Page 1 of 2 INTERVIEW Energy key to our civilization
By Lars Schall
This is an unedited part of an interview first published on the Lars Schall website. For the full interview see here.
Dr Karin Kneissl is an independent energy analyst, university teacher and writer. From 1990 to 1998 she served in the Austrian Ministry for Foreign Affairs and recently taught several seminars in Turkmenistan and Lebanon, where she works as guest-lecturer in Beirut. She teaches in Vienna (Diplomatic Academy, Military Academy) and at the European Business School (Frankfurt). Her publications range from books on the Middle East (The Cycle of Violence, 2007) to diplomacy. In 2008, a second and revised
edition of her book The Energy Poker was launched in Munich, wherein the repercussions of the current financial market crisis on the price of oil and natural gas are tackled.

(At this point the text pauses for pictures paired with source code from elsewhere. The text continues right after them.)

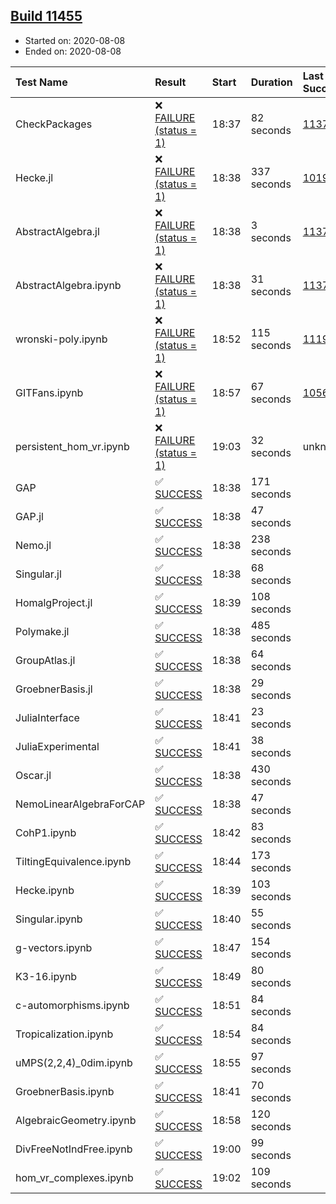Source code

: ## [Build 11455](https://oscarci.mathematik.uni-kl.de/job/oscar/11455/)

* Started on: 2020-08-08
* Ended on: 2020-08-08

| Test Name    | Result | Start | Duration | Last Success | First Failure |
|:-------------|:-------|:------|:---------|:-------------|:--------------|
| CheckPackages | ❌ [FAILURE (status = 1)](https://oscarci.mathematik.uni-kl.de/job/oscar/11455/artifact/logs/build-11455/CheckPackages.log) | 18:37 | 82 seconds | [11376](https://oscarci.mathematik.uni-kl.de/job/oscar/11376/) | [11377](https://oscarci.mathematik.uni-kl.de/job/oscar/11377/) |
| Hecke.jl | ❌ [FAILURE (status = 1)](https://oscarci.mathematik.uni-kl.de/job/oscar/11455/artifact/logs/build-11455/Hecke.jl.log) | 18:38 | 337 seconds | [10197](https://oscarci.mathematik.uni-kl.de/job/oscar/10197/) | [10198](https://oscarci.mathematik.uni-kl.de/job/oscar/10198/) |
| AbstractAlgebra.jl | ❌ [FAILURE (status = 1)](https://oscarci.mathematik.uni-kl.de/job/oscar/11455/artifact/logs/build-11455/AbstractAlgebra.jl.log) | 18:38 | 3 seconds | [11376](https://oscarci.mathematik.uni-kl.de/job/oscar/11376/) | [11377](https://oscarci.mathematik.uni-kl.de/job/oscar/11377/) |
| AbstractAlgebra.ipynb | ❌ [FAILURE (status = 1)](https://oscarci.mathematik.uni-kl.de/job/oscar/11455/artifact/logs/build-11455/AbstractAlgebra.ipynb.log) | 18:38 | 31 seconds | [11376](https://oscarci.mathematik.uni-kl.de/job/oscar/11376/) | [11377](https://oscarci.mathematik.uni-kl.de/job/oscar/11377/) |
| wronski-poly.ipynb | ❌ [FAILURE (status = 1)](https://oscarci.mathematik.uni-kl.de/job/oscar/11455/artifact/logs/build-11455/wronski-poly.ipynb.log) | 18:52 | 115 seconds | [11192](https://oscarci.mathematik.uni-kl.de/job/oscar/11192/) | [11193](https://oscarci.mathematik.uni-kl.de/job/oscar/11193/) |
| GITFans.ipynb | ❌ [FAILURE (status = 1)](https://oscarci.mathematik.uni-kl.de/job/oscar/11455/artifact/logs/build-11455/GITFans.ipynb.log) | 18:57 | 67 seconds | [10566](https://oscarci.mathematik.uni-kl.de/job/oscar/10566/) | [10567](https://oscarci.mathematik.uni-kl.de/job/oscar/10567/) |
| persistent_hom_vr.ipynb | ❌ [FAILURE (status = 1)](https://oscarci.mathematik.uni-kl.de/job/oscar/11455/artifact/logs/build-11455/persistent_hom_vr.ipynb.log) | 19:03 | 32 seconds | unknown | unknown |
| GAP | ✅ [SUCCESS](https://oscarci.mathematik.uni-kl.de/job/oscar/11455/artifact/logs/build-11455/GAP.log) | 18:38 | 171 seconds |  |  |
| GAP.jl | ✅ [SUCCESS](https://oscarci.mathematik.uni-kl.de/job/oscar/11455/artifact/logs/build-11455/GAP.jl.log) | 18:38 | 47 seconds |  |  |
| Nemo.jl | ✅ [SUCCESS](https://oscarci.mathematik.uni-kl.de/job/oscar/11455/artifact/logs/build-11455/Nemo.jl.log) | 18:38 | 238 seconds |  |  |
| Singular.jl | ✅ [SUCCESS](https://oscarci.mathematik.uni-kl.de/job/oscar/11455/artifact/logs/build-11455/Singular.jl.log) | 18:38 | 68 seconds |  |  |
| HomalgProject.jl | ✅ [SUCCESS](https://oscarci.mathematik.uni-kl.de/job/oscar/11455/artifact/logs/build-11455/HomalgProject.jl.log) | 18:39 | 108 seconds |  |  |
| Polymake.jl | ✅ [SUCCESS](https://oscarci.mathematik.uni-kl.de/job/oscar/11455/artifact/logs/build-11455/Polymake.jl.log) | 18:38 | 485 seconds |  |  |
| GroupAtlas.jl | ✅ [SUCCESS](https://oscarci.mathematik.uni-kl.de/job/oscar/11455/artifact/logs/build-11455/GroupAtlas.jl.log) | 18:38 | 64 seconds |  |  |
| GroebnerBasis.jl | ✅ [SUCCESS](https://oscarci.mathematik.uni-kl.de/job/oscar/11455/artifact/logs/build-11455/GroebnerBasis.jl.log) | 18:38 | 29 seconds |  |  |
| JuliaInterface | ✅ [SUCCESS](https://oscarci.mathematik.uni-kl.de/job/oscar/11455/artifact/logs/build-11455/JuliaInterface.log) | 18:41 | 23 seconds |  |  |
| JuliaExperimental | ✅ [SUCCESS](https://oscarci.mathematik.uni-kl.de/job/oscar/11455/artifact/logs/build-11455/JuliaExperimental.log) | 18:41 | 38 seconds |  |  |
| Oscar.jl | ✅ [SUCCESS](https://oscarci.mathematik.uni-kl.de/job/oscar/11455/artifact/logs/build-11455/Oscar.jl.log) | 18:38 | 430 seconds |  |  |
| NemoLinearAlgebraForCAP | ✅ [SUCCESS](https://oscarci.mathematik.uni-kl.de/job/oscar/11455/artifact/logs/build-11455/NemoLinearAlgebraForCAP.log) | 18:38 | 47 seconds |  |  |
| CohP1.ipynb | ✅ [SUCCESS](https://oscarci.mathematik.uni-kl.de/job/oscar/11455/artifact/logs/build-11455/CohP1.ipynb.log) | 18:42 | 83 seconds |  |  |
| TiltingEquivalence.ipynb | ✅ [SUCCESS](https://oscarci.mathematik.uni-kl.de/job/oscar/11455/artifact/logs/build-11455/TiltingEquivalence.ipynb.log) | 18:44 | 173 seconds |  |  |
| Hecke.ipynb | ✅ [SUCCESS](https://oscarci.mathematik.uni-kl.de/job/oscar/11455/artifact/logs/build-11455/Hecke.ipynb.log) | 18:39 | 103 seconds |  |  |
| Singular.ipynb | ✅ [SUCCESS](https://oscarci.mathematik.uni-kl.de/job/oscar/11455/artifact/logs/build-11455/Singular.ipynb.log) | 18:40 | 55 seconds |  |  |
| g-vectors.ipynb | ✅ [SUCCESS](https://oscarci.mathematik.uni-kl.de/job/oscar/11455/artifact/logs/build-11455/g-vectors.ipynb.log) | 18:47 | 154 seconds |  |  |
| K3-16.ipynb | ✅ [SUCCESS](https://oscarci.mathematik.uni-kl.de/job/oscar/11455/artifact/logs/build-11455/K3-16.ipynb.log) | 18:49 | 80 seconds |  |  |
| c-automorphisms.ipynb | ✅ [SUCCESS](https://oscarci.mathematik.uni-kl.de/job/oscar/11455/artifact/logs/build-11455/c-automorphisms.ipynb.log) | 18:51 | 84 seconds |  |  |
| Tropicalization.ipynb | ✅ [SUCCESS](https://oscarci.mathematik.uni-kl.de/job/oscar/11455/artifact/logs/build-11455/Tropicalization.ipynb.log) | 18:54 | 84 seconds |  |  |
| uMPS(2,2,4)_0dim.ipynb | ✅ [SUCCESS](https://oscarci.mathematik.uni-kl.de/job/oscar/11455/artifact/logs/build-11455/uMPS-2-2-4-_0dim.ipynb.log) | 18:55 | 97 seconds |  |  |
| GroebnerBasis.ipynb | ✅ [SUCCESS](https://oscarci.mathematik.uni-kl.de/job/oscar/11455/artifact/logs/build-11455/GroebnerBasis.ipynb.log) | 18:41 | 70 seconds |  |  |
| AlgebraicGeometry.ipynb | ✅ [SUCCESS](https://oscarci.mathematik.uni-kl.de/job/oscar/11455/artifact/logs/build-11455/AlgebraicGeometry.ipynb.log) | 18:58 | 120 seconds |  |  |
| DivFreeNotIndFree.ipynb | ✅ [SUCCESS](https://oscarci.mathematik.uni-kl.de/job/oscar/11455/artifact/logs/build-11455/DivFreeNotIndFree.ipynb.log) | 19:00 | 99 seconds |  |  |
| hom_vr_complexes.ipynb | ✅ [SUCCESS](https://oscarci.mathematik.uni-kl.de/job/oscar/11455/artifact/logs/build-11455/hom_vr_complexes.ipynb.log) | 19:02 | 109 seconds |  |  |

Her articles on the energy market have been published in peer-reviewed journals, notably in India, Poland and France.
The following interview was conducted as her latest book is coming out, Die zersplitterte Welt: Was von der Globalisierung bleibt ("The Splintered World: The Remains of Globalization"), published by Braumuller in Vienna, Austria.

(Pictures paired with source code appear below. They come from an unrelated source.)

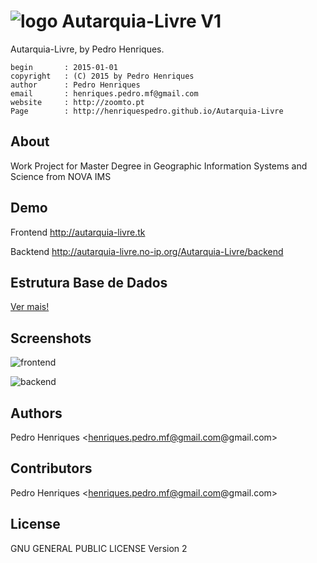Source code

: 
![logo](http://www.novaims.unl.pt/images/Logo.png "Autarquia-Livre") Autarquia-Livre V1
================================================================

Autarquia-Livre, by Pedro Henriques.

    begin       : 2015-01-01
    copyright   : (C) 2015 by Pedro Henriques
    author      : Pedro Henriques
    email       : henriques.pedro.mf@gmail.com
    website     : http://zoomto.pt
    Page        : http://henriquespedro.github.io/Autarquia-Livre

About
-------
Work Project for Master Degree in Geographic Information Systems and Science from NOVA IMS

Demo
-------

Frontend
http://autarquia-livre.tk

Backtend
http://autarquia-livre.no-ip.org/Autarquia-Livre/backend

Estrutura Base de Dados
-------
[Ver mais!](autarquia_livre.sql)


Screenshots
-------
![frontend](http://zoomto.pt/github/frontend.png)

![backend](http://zoomto.pt/github/backend.png)

Authors
-------
Pedro Henriques <henriques.pedro.mf@gmail.com@gmail.com>

Contributors
--------------
Pedro Henriques <henriques.pedro.mf@gmail.com@gmail.com>

License
-------
GNU GENERAL PUBLIC LICENSE Version 2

Lars Schall: Dr Kneissl, very recently you have been in Egypt and in Lebanon. What were your experiences there?
Karin Kneissl: I spent a while in Egypt in mid-May and the atmosphere was already very tense; one could really feel that the collapse of the state is imminent. And this is something that is fairly frightening for a country like Egypt, which - in my mind - given its long standing pre-Islamic history - is one of the few countries in the Arab world that is not the outcome of colonization chess board mapping; it has its genuine territorial history for 5.000 years. And that such a country with such a long-standing history of institutions is at the brink of collapse, that is, I think, the most frightening element of the current state of Egypt.
In Lebanon - I just came back from Lebanon two weeks ago - the atmosphere on the spot, continues to be - how should I say? - the traditional optimism of the Lebanese who have gone through terrible times but who have learnt to manage protracted conflicts. Most of my Lebanese interview partners I met are more or less optimistic about the option to avoid the outbreak of an overall conflict. However, most people expect the one or the other booby trap bomb to explode, as we have seen just a few days ago. So the violence in the streets will continue - whether it is in the north or the south of the country. But given the manifold interests at stake in the country, be it from Iran, be it from the Gulf countries, be it some Western vested interests, they might avoid the outbreak of another big conflict inside the country.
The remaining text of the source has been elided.